After having increased its benchmark interest rate by further three-quarters of a percentage point (0.75%) on July 27, the US Federal Reserve (Fed) has signalled further rate hikes and slow pace of monetary tightening. 
Fed’s Federal Open Market Committee (FOMC) may impose another rate hike when it meets towards the last week of September. Fed chairman Jerome Powell noted at a recent news conference that another 0.75 percentage point rise in September “could be appropriate.”
He, however, said future hikes would be guided by data, clearly indicating the US central bank would slow the pace of monetary tightening.
The Federal Reserve enacted its second consecutive 0.75 percentage point interest rate increase last week as it seeks to tamp down runaway inflation without creating a recession.
The US central bank has been raising borrowing costs since March to try to cool the economy and ease price inflation.
With inflation soaring, central banks “don’t really have a choice” but to increase interest rates, said economist Pierre-Olivier Gourinchas, director of research at the International Monetary Fund.
Higher interest rates help to fight inflation by raising the cost of borrowing, encouraging people and businesses to borrow less and spend less. In theory that is meant to lead to lower demand and slow price rises – but it also means less economic activity.

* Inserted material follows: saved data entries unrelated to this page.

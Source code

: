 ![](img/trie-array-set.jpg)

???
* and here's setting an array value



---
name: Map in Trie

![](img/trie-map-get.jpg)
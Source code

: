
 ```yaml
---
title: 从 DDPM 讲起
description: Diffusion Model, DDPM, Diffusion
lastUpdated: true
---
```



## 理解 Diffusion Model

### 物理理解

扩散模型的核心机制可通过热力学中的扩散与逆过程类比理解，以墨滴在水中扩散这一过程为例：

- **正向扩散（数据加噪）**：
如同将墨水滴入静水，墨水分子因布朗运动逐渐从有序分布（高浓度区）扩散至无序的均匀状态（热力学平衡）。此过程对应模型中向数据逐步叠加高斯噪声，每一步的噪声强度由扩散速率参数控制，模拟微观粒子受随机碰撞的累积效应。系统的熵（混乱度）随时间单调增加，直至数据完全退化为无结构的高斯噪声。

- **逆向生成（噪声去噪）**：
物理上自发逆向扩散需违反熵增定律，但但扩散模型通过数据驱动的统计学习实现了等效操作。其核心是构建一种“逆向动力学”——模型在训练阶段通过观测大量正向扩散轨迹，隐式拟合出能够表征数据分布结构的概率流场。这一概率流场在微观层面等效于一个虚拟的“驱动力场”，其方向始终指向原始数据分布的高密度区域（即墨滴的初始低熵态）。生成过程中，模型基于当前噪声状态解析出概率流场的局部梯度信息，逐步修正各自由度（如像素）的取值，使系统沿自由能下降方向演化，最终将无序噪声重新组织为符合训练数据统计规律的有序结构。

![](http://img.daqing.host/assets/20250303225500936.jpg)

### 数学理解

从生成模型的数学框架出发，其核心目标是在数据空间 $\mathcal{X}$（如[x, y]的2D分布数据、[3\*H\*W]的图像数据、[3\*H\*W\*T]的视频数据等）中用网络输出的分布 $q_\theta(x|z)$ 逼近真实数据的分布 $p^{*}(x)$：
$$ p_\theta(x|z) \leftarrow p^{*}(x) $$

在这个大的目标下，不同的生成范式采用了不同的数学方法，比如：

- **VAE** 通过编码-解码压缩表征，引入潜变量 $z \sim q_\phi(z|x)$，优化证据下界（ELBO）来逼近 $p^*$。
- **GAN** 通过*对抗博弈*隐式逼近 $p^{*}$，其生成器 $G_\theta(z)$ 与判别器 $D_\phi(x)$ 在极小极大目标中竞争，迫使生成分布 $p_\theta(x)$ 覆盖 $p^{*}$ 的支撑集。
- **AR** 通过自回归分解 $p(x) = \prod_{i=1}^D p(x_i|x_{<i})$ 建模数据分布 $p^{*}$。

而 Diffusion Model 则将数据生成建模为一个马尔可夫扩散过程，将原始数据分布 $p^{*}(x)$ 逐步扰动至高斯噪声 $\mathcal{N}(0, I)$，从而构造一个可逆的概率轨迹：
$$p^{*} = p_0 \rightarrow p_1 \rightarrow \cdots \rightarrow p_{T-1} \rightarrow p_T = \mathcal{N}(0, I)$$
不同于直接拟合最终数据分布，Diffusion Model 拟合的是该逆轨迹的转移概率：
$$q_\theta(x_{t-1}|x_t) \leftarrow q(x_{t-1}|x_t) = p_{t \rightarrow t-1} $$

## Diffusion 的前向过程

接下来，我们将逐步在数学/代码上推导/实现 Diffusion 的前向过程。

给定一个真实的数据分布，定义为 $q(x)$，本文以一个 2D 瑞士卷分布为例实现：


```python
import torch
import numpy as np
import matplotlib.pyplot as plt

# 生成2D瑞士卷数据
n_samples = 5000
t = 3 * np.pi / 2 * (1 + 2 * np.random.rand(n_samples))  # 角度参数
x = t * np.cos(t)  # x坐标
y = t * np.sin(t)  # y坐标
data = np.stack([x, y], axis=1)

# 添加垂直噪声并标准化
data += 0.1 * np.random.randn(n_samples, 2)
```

But fears are rising the moves will tip the US into recession, according to BBC.
Recent reports have shown falling consumer confidence, a slowing housing market, jobless claims rising and the first contraction in business activity since 2020.
Many expect official figures this week will show the US economy shrank for the second quarter in a row.
In many countries, that milestone is considered a recession though it is measured differently in the US.
In taking the benchmark overnight borrowing rate up to a range of 2.25%-2.5%, the moves in June and July represent the most stringent consecutive action since the Fed began using the overnight funds rate as the principal tool of monetary policy in the early 1990s.
While the fed funds rate most directly impacts what banks charge each other for short-term loans, it feeds into a multitude of consumer products such as adjustable mortgages, auto loans and credit cards. The increase takes the funds rate to its highest level since December 2018.
Powell acknowledged that parts of the economy were slowing, but said the bank was likely to keep raising interest rates in the months ahead despite the risks, pointing to inflation that is running at a 40-year high.
“Nothing works in the economy without price stability,” he said. “We need to see inflation coming down...That’s not something we can avoid doing,” Powell said.
Inflation in the US rose to 9.1% last month, driven by higher prices for gasoline, food and shelter. That is well above the Fed’s 2% target – and the fastest rate since 1981.
Many economists, however, believe the record high inflation is expected to moderate with the drop in energy and other commodity prices.